The viginettes and scenes are amazing, Pele's audacious attempt to beat Viktor from 50 yards out in 1970, the father of Spanish player DiStefano in 62 flying in with a mysterious "magic linament" to heal his son, the "spontaneous" 1970 Mexican crowd that conveniently and noisly gathered outside the English team's hotel, keeping the players awake all night, before the match with Brazil, the blazing speed and mesmerizing moves of the deformed winger- Garrincha of Brazil, the cheeky "street" caper of Maradona's infamous "Hand of G-d" goal, the brave comebacks of Germany in 1982 and 1986, and so on.. You almost get the sense of being there on the field.

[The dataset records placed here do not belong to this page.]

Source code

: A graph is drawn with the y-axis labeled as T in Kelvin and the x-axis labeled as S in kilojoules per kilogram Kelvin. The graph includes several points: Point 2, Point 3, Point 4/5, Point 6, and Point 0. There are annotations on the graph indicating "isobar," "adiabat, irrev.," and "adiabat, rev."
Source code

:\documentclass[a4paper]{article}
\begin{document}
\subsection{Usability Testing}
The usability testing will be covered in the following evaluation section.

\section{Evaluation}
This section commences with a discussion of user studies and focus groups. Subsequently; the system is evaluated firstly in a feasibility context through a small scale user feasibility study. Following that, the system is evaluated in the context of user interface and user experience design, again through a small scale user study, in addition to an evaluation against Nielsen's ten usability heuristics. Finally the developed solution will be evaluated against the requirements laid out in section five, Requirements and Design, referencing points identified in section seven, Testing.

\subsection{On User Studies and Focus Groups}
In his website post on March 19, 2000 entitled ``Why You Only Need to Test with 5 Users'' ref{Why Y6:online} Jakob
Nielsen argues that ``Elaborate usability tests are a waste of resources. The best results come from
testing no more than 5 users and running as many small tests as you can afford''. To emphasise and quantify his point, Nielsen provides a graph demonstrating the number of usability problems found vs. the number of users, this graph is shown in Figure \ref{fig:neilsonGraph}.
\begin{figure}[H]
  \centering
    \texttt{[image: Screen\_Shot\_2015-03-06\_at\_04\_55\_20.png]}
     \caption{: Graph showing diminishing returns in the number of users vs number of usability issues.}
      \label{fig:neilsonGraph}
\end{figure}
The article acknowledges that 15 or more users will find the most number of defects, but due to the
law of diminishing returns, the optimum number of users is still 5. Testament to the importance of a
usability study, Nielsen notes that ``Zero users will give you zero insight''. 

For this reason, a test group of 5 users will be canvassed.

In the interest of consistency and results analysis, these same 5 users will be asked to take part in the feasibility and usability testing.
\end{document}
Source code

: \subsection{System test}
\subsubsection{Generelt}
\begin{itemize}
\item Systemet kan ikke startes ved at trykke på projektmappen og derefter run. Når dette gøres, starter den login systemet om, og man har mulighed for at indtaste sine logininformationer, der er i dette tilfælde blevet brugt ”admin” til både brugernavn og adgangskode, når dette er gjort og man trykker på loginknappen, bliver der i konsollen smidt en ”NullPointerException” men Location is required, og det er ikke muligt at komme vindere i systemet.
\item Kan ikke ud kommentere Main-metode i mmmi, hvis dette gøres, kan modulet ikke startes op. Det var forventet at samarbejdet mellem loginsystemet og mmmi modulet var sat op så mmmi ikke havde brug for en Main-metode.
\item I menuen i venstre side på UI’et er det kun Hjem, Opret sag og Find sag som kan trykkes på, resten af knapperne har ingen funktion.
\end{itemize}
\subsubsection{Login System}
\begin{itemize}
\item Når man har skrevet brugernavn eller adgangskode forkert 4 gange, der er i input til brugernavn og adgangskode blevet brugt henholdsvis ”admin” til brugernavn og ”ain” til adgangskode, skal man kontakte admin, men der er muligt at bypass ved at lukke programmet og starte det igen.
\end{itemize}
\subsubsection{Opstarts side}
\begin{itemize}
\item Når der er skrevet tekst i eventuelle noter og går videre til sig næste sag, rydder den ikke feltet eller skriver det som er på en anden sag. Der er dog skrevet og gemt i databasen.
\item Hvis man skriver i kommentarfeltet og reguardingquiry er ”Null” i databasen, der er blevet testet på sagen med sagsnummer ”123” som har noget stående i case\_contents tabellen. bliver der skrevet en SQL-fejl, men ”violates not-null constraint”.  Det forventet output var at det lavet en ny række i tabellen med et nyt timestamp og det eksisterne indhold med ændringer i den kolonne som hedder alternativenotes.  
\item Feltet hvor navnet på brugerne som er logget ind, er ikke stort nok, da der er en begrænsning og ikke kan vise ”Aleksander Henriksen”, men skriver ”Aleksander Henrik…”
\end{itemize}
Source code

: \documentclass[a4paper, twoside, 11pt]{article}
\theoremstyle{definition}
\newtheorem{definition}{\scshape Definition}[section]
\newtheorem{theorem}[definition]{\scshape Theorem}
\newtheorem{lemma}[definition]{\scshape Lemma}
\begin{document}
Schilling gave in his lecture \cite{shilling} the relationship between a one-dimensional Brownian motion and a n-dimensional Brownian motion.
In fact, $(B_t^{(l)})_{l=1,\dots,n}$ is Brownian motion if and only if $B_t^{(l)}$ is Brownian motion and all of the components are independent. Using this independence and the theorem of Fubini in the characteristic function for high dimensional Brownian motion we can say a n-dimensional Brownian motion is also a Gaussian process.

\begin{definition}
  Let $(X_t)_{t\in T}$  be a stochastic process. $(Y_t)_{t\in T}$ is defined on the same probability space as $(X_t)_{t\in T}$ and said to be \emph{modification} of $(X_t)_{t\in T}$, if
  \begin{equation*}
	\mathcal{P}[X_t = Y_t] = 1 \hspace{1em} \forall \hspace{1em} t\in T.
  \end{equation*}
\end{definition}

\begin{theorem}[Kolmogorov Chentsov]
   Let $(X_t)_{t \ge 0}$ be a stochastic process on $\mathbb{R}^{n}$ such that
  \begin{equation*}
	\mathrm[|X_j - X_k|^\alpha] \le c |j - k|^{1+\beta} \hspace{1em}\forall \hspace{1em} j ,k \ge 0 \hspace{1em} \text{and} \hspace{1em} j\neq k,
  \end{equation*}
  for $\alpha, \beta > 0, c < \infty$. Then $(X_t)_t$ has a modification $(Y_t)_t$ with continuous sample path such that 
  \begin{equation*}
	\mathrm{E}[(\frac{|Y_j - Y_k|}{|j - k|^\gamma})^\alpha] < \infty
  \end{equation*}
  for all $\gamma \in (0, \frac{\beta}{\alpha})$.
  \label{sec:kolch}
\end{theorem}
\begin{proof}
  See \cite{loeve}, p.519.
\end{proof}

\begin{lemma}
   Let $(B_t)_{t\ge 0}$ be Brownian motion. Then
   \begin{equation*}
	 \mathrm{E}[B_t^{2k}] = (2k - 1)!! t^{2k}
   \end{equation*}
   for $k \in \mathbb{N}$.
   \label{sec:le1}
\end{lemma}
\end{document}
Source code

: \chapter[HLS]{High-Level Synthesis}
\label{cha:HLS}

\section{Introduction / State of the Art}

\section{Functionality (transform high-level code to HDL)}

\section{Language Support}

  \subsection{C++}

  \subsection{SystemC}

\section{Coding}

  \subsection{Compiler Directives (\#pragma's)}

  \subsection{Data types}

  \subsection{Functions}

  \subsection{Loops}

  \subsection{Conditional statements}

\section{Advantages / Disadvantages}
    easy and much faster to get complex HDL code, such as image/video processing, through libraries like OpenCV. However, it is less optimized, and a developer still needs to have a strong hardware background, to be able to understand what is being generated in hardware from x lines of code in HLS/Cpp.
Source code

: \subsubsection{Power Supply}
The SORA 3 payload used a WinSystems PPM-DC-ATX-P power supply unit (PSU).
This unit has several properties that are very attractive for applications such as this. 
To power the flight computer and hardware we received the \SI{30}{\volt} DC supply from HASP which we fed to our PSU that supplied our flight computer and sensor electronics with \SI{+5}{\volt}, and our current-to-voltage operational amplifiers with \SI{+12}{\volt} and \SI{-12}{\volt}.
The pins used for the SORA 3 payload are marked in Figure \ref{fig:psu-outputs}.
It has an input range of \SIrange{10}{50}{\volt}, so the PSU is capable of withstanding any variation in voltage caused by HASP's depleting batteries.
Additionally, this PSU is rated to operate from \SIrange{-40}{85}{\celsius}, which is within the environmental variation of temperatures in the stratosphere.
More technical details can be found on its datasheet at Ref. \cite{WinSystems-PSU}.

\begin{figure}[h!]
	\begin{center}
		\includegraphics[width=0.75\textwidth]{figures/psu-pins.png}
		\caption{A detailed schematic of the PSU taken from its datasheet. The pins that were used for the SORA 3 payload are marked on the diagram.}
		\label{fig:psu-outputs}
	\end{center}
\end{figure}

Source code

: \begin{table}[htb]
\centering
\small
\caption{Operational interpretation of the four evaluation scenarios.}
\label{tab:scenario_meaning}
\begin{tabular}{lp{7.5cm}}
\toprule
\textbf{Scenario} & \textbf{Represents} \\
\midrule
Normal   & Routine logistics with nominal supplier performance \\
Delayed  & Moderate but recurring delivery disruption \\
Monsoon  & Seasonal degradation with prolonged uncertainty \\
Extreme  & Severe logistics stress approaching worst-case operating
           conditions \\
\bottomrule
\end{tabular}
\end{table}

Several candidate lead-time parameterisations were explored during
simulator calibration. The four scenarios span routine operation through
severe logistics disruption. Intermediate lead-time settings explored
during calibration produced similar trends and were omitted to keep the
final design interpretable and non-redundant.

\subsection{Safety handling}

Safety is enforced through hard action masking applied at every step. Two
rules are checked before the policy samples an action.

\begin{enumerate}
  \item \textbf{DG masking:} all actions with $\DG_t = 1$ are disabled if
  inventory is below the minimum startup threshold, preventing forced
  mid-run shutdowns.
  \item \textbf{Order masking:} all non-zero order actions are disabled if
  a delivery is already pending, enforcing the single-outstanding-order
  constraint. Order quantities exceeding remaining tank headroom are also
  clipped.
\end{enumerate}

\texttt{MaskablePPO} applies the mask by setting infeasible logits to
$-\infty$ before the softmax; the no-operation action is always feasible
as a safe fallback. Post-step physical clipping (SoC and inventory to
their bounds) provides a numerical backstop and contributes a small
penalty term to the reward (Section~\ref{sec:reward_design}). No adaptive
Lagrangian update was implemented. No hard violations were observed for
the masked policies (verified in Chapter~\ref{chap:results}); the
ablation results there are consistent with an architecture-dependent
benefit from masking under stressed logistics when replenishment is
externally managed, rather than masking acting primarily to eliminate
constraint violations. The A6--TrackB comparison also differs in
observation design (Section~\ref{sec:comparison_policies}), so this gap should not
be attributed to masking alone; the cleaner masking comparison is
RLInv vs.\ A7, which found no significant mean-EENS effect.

Those expecting a cheerleading tome for soccer officialdom would do best to look for another book. Glanville is not afraid to expose the seedy side of the game, nor criticize the FIFA bureaucracy, hooligan fans, coaches and abominable refereeing where warranted, nor do the cynical players and tactics escape his censure.
There are some minor quibbles. In his 1966 edition, Glanville correctly describes Brazil's swift right winger Garrincha as a mulatto, but in the 1970 edition, he is transformed into a South American Indian. In fact, Garrincha was part black, and this is confirmed in Joseph Page's book "The Brazilians". Of course with Brazil, racial categories are fuzzy, but Glanville does correctly point out that the introduction of black players in that country transformed the game. Some might object to Glanville even mentioning race, but it is interesting nevertheless to see the width of the Black Disapora, and the increasing blend of cultures in sports, and how sports can, in its own limited way, bring people together. Thanks to Glanvile, these glimpses range from "the Black Diamond" Leonidas of Brazil back in 1938, to the swift black winger Andrade of Uruguay circa 1950, to Gatejens, scorer of the shocking goal that upset England in 1950 (yes, the segregated, Jim Crow US had "colored" players), to the pantherine Eusebio and silky smooth Coluna of Portugal in 1966, to the corruscating Teofilo Cubillas of Peru of 1970, to the powerfully built sweeper, Tresor, of France, circa 1982.
Glanville's book is also invaluable for its many pictures of past players, particularly the older editions. All in all, a must read for every true soccer fan. Something for everyone- the young fan looking for heroes and pictures, the educated dabbler, or the hard-core afficionado.